It also helps that he is more comfortable when it comes to the hockey side of things.
“It’s not being new right now [that makes a difference],” the Farmington, Minnesota, native explained. “I know what to expect from the team and coaches. I’m with a new billet family so that helps too. I think I’m more comfortable with what is happening.
“We had such a successful year and it really helps that everyone has the buy-in. Everyone gets along and I have never been on a closer team.”
He understands just how important it will be to focus this season, especially after last year’s success as a member of the Under-17 team.
“We have said this as a team but our success from last year doesn’t mean anything now,” he said. “We have a foundation that we can build upon this season and we will need the right mindset to do that. We have to keep working in practice and keep working in school. I know that we will continue to push each other.”
The 6-foot-3, 181-pound defenseman credits the training he receives as a big part of his success. He has gained nearly 15 pounds of muscle since arriving in the fall of 2017.

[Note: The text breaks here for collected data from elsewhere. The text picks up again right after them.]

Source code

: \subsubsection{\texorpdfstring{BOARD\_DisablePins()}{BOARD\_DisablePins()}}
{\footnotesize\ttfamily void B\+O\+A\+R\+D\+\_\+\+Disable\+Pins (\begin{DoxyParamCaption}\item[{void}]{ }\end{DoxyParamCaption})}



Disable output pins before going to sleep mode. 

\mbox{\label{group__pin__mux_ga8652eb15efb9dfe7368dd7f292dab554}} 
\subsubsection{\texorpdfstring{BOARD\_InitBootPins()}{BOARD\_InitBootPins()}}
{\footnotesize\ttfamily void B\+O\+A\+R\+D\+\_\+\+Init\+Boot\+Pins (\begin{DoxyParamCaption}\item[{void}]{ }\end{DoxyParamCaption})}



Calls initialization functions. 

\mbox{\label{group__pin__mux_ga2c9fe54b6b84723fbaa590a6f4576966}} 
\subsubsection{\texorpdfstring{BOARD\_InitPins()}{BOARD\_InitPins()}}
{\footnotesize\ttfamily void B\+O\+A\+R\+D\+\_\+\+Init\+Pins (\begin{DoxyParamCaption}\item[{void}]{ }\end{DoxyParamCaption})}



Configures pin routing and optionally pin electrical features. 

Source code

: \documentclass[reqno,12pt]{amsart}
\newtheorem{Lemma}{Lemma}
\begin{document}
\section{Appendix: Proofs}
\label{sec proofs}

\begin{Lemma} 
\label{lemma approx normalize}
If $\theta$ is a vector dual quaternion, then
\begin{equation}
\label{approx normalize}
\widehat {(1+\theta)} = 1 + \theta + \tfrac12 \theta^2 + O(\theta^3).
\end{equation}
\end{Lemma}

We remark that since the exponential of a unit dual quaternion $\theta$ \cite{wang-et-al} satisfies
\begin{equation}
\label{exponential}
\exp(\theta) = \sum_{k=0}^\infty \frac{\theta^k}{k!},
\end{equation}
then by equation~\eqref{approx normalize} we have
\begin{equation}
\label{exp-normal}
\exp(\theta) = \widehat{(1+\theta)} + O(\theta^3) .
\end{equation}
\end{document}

“The training is second to none here,” said Helleson. “There is no other place that does the things that we do. From Darryl [Nelson, strength & conditioning coach] to Kirk [Culik, off-ice conditioning coach] and Carrie [Keil, skating coach], we are definitely getting stronger, In the USHL, it is paying off and we definitely can see a difference when it comes to international play.”
Favorite Sport (outside of hockey)
Favorite NHL Player
Favorite Musical Artist
Favorite Netflix Binge
He credits this training for a big reason behind his growth last year on the ice.
“Physically, I have definitely gotten stronger,” he said. “You do not realize what a big jump it is but I really had to work hard in the gym. Physically, I was small and the style of play against older guys in the USHL, you really have to be strong. I really thought we did that last year.”
Helleson, who has committed to play hockey at Boston College after his NTDP playing days are over, is very excited to add the college schedule to this season. He understands the dedication that it will take to be successful.
“We are going to face bigger, faster, older and stronger guys,” he explained. “It will definitely help us get ready for the end of the year, the U18 World Championships. It’s our goal this year is to win a few games. We are just 17 years old and playing against guys who can be 24-25 years old. It will be great to play these teams and we want to see how our hard work will pay off in the end. It’s a hard schedule but it’s will be worth it.”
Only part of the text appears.